(Task inputs):
________________________
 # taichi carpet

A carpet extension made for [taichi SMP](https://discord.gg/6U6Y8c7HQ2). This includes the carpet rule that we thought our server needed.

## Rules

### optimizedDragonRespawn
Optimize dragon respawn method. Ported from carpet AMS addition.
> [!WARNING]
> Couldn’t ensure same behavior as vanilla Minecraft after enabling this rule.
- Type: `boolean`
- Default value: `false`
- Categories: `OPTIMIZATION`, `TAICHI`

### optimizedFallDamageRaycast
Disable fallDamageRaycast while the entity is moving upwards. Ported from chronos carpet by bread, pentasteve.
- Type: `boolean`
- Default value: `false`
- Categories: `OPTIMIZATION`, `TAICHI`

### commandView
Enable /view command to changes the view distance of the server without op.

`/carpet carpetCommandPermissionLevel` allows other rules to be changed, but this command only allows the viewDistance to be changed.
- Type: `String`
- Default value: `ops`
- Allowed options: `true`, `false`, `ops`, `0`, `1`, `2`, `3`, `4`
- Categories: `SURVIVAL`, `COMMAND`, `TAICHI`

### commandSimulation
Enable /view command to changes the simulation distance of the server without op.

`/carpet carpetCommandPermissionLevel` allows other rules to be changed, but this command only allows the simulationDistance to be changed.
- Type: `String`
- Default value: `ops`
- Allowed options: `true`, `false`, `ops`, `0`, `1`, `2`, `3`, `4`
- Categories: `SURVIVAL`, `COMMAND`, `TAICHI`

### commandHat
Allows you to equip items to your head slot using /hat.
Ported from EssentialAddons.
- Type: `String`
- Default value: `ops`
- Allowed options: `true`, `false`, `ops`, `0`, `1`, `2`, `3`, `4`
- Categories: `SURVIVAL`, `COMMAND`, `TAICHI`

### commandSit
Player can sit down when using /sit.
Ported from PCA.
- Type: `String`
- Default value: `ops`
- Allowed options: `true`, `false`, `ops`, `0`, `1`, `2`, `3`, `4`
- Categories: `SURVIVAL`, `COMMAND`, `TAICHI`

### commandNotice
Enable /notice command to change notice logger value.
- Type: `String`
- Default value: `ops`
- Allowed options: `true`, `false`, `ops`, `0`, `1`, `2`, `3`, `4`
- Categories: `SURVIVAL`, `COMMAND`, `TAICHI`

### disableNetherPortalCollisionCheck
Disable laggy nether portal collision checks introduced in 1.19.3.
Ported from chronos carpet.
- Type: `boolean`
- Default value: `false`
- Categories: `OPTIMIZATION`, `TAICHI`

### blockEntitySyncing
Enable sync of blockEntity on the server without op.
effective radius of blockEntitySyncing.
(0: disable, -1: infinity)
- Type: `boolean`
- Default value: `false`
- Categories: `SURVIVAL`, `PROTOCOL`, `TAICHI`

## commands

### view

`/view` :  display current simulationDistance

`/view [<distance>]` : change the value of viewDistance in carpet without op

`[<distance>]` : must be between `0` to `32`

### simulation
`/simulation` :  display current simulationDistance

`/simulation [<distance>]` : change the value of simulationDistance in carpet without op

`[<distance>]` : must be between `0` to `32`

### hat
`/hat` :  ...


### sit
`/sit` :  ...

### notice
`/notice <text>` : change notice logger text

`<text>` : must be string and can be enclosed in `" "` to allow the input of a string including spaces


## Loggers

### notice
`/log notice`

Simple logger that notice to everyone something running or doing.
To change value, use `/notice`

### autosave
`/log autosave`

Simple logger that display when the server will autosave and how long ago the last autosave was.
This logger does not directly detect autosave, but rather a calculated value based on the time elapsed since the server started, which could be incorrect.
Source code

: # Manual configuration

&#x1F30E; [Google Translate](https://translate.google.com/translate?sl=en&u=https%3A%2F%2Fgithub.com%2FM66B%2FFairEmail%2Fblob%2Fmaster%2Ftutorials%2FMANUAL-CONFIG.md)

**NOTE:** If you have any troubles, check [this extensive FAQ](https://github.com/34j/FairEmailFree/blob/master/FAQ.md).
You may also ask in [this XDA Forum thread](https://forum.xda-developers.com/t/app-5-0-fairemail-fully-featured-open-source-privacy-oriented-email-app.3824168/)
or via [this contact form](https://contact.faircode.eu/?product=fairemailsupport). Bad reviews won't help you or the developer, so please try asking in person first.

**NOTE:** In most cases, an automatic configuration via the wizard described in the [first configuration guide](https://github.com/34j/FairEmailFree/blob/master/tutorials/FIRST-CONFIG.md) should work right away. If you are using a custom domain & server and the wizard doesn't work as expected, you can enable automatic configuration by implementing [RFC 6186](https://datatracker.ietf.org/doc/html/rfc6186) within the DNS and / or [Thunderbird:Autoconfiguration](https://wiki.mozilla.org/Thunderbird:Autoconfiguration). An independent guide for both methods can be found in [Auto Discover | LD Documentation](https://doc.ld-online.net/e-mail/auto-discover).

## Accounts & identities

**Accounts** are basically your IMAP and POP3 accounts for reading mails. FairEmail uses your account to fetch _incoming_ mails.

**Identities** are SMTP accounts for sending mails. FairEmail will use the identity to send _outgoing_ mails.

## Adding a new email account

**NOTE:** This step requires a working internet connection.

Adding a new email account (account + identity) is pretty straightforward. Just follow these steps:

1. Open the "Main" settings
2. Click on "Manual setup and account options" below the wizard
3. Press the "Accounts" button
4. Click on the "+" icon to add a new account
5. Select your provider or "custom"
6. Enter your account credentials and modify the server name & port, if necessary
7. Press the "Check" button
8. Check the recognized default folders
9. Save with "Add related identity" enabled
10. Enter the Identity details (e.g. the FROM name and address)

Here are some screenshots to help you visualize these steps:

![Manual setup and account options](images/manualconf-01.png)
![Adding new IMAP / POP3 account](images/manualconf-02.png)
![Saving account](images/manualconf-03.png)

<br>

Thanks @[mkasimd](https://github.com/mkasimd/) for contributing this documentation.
________________________
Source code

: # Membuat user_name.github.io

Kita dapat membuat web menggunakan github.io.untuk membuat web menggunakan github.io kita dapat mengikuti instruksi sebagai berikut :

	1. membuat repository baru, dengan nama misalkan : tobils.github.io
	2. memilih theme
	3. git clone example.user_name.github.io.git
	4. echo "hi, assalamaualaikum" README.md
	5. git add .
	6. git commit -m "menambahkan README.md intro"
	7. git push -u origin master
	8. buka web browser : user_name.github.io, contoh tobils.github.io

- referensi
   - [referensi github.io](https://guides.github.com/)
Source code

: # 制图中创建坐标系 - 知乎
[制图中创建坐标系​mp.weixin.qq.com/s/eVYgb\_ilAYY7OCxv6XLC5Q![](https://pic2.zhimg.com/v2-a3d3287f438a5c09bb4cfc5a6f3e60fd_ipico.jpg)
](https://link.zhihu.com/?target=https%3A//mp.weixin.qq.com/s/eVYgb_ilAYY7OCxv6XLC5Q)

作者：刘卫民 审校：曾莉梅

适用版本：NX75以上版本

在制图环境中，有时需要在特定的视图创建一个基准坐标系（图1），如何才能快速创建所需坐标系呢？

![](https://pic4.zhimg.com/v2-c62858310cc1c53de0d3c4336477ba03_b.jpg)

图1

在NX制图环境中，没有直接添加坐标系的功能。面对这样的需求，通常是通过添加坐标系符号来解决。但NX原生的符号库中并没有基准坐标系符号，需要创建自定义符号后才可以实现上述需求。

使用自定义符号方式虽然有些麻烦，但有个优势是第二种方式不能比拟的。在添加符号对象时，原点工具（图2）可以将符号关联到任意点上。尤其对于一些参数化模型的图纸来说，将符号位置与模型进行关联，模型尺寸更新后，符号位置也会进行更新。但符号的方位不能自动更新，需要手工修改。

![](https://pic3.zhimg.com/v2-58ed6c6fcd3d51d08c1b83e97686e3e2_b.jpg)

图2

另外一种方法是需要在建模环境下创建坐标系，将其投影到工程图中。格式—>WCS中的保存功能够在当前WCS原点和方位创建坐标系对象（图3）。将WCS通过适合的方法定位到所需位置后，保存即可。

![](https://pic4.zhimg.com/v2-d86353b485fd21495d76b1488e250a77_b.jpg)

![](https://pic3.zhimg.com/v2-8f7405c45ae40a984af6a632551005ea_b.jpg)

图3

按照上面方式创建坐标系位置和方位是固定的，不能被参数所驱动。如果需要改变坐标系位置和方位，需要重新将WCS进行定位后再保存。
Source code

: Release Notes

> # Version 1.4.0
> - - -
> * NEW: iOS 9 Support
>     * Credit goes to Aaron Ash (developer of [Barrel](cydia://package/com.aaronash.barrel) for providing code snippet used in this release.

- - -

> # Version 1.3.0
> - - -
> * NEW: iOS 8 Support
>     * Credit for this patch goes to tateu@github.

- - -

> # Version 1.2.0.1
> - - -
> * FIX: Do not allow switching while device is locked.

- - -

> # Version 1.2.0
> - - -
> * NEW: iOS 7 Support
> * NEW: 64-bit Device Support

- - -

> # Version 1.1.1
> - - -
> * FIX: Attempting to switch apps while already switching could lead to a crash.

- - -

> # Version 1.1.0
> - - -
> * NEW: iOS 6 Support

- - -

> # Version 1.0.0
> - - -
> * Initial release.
________________________
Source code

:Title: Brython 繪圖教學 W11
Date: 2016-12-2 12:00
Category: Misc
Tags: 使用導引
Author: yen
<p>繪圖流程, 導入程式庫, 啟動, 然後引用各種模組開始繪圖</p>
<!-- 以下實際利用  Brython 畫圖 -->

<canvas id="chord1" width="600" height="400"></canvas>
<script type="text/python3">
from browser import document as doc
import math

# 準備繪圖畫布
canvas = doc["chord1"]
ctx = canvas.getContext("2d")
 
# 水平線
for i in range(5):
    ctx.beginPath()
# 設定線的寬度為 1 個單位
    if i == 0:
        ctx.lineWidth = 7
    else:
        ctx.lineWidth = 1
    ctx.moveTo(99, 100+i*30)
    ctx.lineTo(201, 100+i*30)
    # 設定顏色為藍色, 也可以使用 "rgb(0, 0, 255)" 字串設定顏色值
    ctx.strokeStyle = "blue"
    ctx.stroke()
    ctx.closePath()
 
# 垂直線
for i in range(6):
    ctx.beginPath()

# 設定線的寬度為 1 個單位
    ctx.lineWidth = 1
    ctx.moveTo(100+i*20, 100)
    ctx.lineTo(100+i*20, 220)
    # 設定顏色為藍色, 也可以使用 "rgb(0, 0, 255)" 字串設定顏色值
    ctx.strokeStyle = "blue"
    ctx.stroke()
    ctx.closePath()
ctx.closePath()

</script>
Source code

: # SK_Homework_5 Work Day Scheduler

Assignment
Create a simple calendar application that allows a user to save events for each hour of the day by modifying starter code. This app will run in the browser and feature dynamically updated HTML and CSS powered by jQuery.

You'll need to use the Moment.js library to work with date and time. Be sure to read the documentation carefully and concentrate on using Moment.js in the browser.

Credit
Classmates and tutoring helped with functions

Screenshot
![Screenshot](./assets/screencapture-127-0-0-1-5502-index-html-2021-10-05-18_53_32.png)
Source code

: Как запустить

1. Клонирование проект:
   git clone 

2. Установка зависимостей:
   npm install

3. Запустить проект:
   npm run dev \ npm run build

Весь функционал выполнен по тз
________________________
(What this task involves): Look through the entries. Copy out each line with "only" in it.

(Result):
`/carpet carpetCommandPermissionLevel` allows other rules to be changed, but this command only allows the viewDistance to be changed.
`/carpet carpetCommandPermissionLevel` allows other rules to be changed, but this command only allows the simulationDistance to be changed.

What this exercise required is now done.